Ahora que ya no ando en las carreteras andinas de Colombia, ahora que estoy en la placidez —qué angustia— de mi departamento en Ciudad de México, releo a Ospina y no sé si encontró lo que andaba buscando, pero sí sé que dio con un Bolívar bajado del estrado, uno embarrado en lodo y “traicionero” para algunos, “leal” para las mayorías, “soberbio” por necesidad, “intolerante” para mantener la disciplina de sus solados. Un hombre enamorado de Manuelita Saenz —en el Centro Histórico de Bogotá estuve frente a la casa de Manuelita y me dieron ganas de llamar a la puerta a ver si ella salía, también pensé que aquel sitio era Ecuador y sobre mi pecho azotó un ramo de flores, ay, vaya puntería de la amante leal—. Esta ambivalencia no frenó su conversión en concreto, que al parecer es lo que hace eterno a los hombres en Colombia —basta con ver el Valderrama en Santa Marta para sospechar la posibilidad de lo que les digo—. Escribe William Ospina: “Bastó que muriera para que todos los odios se convirtieran en veneración, todas las calumnias en plegarias, todos los hechos en leyenda”.  Después de la liberación de los españoles y los franceses y otra vez de los españoles, Bolívar comenzó a ser prescindible, su sueño se convirtió en insomnio, y cuando de repente lograba conciliar las de Morfeo lo visitaban sendas pesadillas.  

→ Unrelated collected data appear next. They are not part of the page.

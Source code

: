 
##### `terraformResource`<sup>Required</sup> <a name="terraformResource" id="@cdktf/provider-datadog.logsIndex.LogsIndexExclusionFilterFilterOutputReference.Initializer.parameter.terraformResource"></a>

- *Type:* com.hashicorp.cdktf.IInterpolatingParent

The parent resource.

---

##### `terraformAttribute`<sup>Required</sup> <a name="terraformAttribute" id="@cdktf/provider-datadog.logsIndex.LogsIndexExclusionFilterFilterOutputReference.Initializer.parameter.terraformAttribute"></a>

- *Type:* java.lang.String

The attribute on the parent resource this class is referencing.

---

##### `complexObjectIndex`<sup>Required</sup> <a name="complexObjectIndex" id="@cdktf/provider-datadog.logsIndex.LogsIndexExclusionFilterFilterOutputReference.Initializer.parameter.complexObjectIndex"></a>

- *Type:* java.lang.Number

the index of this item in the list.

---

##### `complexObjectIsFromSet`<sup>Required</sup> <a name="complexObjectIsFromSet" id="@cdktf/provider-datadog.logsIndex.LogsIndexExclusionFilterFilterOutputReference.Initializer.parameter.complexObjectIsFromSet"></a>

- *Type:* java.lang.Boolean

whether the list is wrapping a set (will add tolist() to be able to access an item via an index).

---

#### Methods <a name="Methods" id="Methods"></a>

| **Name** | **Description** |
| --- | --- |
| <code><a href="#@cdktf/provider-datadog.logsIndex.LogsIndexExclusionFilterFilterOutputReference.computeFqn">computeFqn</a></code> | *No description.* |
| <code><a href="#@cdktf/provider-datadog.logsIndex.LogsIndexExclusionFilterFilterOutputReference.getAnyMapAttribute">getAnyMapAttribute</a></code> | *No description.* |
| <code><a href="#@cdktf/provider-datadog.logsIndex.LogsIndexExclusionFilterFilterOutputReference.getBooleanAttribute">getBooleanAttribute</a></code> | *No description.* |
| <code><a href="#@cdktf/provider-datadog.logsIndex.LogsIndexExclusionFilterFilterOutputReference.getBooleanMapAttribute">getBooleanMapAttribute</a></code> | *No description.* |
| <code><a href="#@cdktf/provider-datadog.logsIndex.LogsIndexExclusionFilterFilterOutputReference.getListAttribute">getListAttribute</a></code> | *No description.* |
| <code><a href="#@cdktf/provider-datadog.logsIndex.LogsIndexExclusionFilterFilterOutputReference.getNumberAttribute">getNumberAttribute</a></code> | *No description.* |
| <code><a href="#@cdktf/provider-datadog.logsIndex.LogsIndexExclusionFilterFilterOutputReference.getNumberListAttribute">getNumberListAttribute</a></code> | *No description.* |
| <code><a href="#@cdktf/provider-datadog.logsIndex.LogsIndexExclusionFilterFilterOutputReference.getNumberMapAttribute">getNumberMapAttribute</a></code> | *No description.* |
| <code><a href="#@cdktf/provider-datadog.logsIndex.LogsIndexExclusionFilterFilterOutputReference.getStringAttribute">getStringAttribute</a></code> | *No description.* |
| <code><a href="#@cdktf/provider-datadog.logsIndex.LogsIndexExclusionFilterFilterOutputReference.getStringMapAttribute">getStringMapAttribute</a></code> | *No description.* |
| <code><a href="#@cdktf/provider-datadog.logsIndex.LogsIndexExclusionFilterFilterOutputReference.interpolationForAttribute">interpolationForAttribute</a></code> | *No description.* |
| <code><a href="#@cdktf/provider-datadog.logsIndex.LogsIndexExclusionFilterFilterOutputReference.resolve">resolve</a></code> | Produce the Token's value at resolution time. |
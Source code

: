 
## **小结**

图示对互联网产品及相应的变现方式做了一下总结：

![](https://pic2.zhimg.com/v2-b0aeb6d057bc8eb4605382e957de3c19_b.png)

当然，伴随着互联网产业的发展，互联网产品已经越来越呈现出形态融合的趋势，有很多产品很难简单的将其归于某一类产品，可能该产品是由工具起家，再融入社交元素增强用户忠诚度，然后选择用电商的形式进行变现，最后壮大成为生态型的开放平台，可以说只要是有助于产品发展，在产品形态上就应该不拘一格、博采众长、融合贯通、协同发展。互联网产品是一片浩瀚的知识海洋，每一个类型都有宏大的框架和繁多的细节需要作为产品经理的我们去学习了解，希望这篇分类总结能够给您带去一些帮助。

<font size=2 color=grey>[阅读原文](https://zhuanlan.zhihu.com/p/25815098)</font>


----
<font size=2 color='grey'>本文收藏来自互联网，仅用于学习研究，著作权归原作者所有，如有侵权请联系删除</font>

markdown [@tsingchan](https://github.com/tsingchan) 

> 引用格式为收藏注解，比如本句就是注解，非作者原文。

“Iré a la Finca de Bolívar cuando regresemos a Bogotá”, pienso y bajo la velocidad, hay una curva en descenso, “también iré al Parque de los Periodistas y le tomaré una foto a su estatua”, justo digo esto cuando salgo de la curva peligrosa. Y lo hice, una finca hermosa con historias en cada esquina, y también lo encontré envuelto en mierda de paloma al pie del cerro de Monserrate. Pensaba en el libro de Ospina, qué dijo de ese detalle fisiológico animal, nada dijo. El que sí reventó con cada letra fue Fernando Vallejo, su buen amigo, pero lo que si dijo el Tolimense es que más allá de las contradicciones del libertador, los plutócratas se apoderaron del continente, hicieron de él lo que sus huevos les indicó —anda ya, William jamás lo diría de este modo—, entonces retomaron relaciones con los imperios de los que se habían liberado. Alguien dirá que ya eran otras condiciones, que ahora eran libres, pero el tiempo que se hace historia —la única legitimadora, lo repito— ha dado muestras de que los resultados son los mismos, aunque más sutiles. 
Las opiniones y los datos están divididos referente a la personalidad de Simón Bolívar. Desde su primera partida a Europa hasta su regreso, y desde la Batalla de Boyacá hasta su muerte, hay dos debates, los unos que lo consideran un verdadero libertador capaz de organizar a un ejército diezmado contra ejércitos conformados en escuelas e ideologías; los dos que están convencidos de que Bolívar olvidó el proyecto original y se convirtió en un dictador. En los primeros están Ospina, en el segundo Vallejo, Iwasaki, Volpi, por nombrar a unos cuantos de entre otros que he podido revisar. En fin, la Rumorosa corre que corre, responde bien con su amarre a la carretera. Se ve una nube gris unos kilómetros adelante. Mientras tanto disfruto de todo el verde que hay a mi alrededor, el mismo verde que quizá Bolivar vio después de haber vencido en aquella batalla contra los realistas. "Si Bolivar pudiera avisarle a alguien de su victoria en esos momentos, ¿a quién hubiera elegido?", me pregunto y en la radio hay una canción que habla de Cuba. Acciono el limpia parabrisas porque hay un calabobo que opaca mi visión.